At the South Asian Journalists Association annual convention this past weekend, Oberlin College (and Smithsonian Institute) sociologist Pawan Dhingra announced that he wants home movies and stories for the Smithsonian’s HomeSpun Indian-Am Heritage project. My family’s experience as Indian-Americans starts in 1990, coincidentally when my dad discovered the Hi-8 camcorder and started to take it everywhere he traveled in his new home. Once I get these over to a digital format (and after editing out portions of the program in which I am seen in neon wear and Keds), I will be sharing them with HomeSpun. Whether you are Indian-American or have Indian-American friends, please get the word out and send any good videos HomeSpun’s way.

The project reminds me that I have a National Day Of Listening interview in mind for both of my parents. Here are the questions I’ve chosen for them. What would you ask your parents?

  • What is your earliest memory?
  • Where is your mom’s family from?
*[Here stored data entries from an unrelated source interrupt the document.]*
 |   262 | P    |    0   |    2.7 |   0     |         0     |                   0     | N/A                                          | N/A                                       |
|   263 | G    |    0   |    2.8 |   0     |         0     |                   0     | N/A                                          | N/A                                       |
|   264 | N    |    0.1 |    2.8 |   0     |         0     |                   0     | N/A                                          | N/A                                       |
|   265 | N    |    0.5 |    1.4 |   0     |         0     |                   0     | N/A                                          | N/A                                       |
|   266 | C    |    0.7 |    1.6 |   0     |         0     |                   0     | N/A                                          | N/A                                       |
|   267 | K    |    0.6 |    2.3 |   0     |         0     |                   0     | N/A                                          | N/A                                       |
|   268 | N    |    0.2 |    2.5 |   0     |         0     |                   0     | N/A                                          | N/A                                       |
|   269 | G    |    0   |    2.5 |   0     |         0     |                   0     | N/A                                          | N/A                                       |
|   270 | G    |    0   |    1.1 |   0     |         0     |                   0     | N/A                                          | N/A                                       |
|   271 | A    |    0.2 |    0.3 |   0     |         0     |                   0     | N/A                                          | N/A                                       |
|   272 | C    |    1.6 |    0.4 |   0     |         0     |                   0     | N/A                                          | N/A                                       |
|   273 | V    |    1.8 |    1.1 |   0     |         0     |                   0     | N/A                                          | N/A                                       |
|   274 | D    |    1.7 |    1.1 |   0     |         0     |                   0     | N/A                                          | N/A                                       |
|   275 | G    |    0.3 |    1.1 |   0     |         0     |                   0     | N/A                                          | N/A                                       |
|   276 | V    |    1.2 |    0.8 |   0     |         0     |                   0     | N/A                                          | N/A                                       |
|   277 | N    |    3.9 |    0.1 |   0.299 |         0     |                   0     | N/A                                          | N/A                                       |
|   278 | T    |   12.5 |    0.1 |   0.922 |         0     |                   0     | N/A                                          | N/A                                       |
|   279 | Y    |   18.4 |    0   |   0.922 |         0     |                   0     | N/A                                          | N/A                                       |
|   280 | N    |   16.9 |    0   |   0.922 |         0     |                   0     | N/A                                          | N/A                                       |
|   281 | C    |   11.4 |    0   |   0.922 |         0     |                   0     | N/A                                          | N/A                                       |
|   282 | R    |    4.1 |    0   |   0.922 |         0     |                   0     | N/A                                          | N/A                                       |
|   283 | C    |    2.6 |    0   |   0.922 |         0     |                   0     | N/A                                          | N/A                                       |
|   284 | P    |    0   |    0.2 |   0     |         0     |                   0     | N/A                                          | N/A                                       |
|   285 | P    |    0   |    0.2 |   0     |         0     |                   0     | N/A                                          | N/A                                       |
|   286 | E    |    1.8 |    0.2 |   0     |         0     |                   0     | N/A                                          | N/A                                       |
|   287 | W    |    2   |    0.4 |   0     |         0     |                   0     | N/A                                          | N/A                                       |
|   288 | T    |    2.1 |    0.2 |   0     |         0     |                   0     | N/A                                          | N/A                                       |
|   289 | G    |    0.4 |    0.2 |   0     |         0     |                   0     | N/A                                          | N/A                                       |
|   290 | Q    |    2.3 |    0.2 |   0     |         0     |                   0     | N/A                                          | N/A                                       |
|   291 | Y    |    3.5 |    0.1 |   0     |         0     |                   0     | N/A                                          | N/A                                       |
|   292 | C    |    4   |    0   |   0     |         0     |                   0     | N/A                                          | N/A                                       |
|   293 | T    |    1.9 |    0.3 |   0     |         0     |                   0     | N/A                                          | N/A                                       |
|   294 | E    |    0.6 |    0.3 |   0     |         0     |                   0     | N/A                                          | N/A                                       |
Where is your dad’s family from?
  • What were your grandparents like?
  • What were your parents like?
  • Do you remember any of the stories they used to tell you?
  • Who were your favorite relatives?
  • How did you meet mom/dad?
  • What are the classic family stories? Jokes? Songs?
  • How has your life been different than what you’d imagined?
  • What are you proudest of in your life?
  • What advice would you give me about raising my own kids?
  • Is there any message you want to give or anything you want to say to your great-great-great grandchildren when they listen to this?
  • Turn the tables: This is your chance to tell the person you’re interviewing what you’ve learned from them and what they’ve meant to you.
3 comments… add one
  • Blair June 20, 2011, 3:51 PM

    Wish I had done the listening when I had the chance.

    • Maitri June 20, 2011, 3:54 PM

      What would you ask your parents if you could?

      • Blair June 20, 2011, 5:46 PM

        I like your list. I have answers to some of the family questions but I wish I knew more about what they thought. I do remember that Dad was not a fan of most politicians – it is probably a good thing that he is not here today.)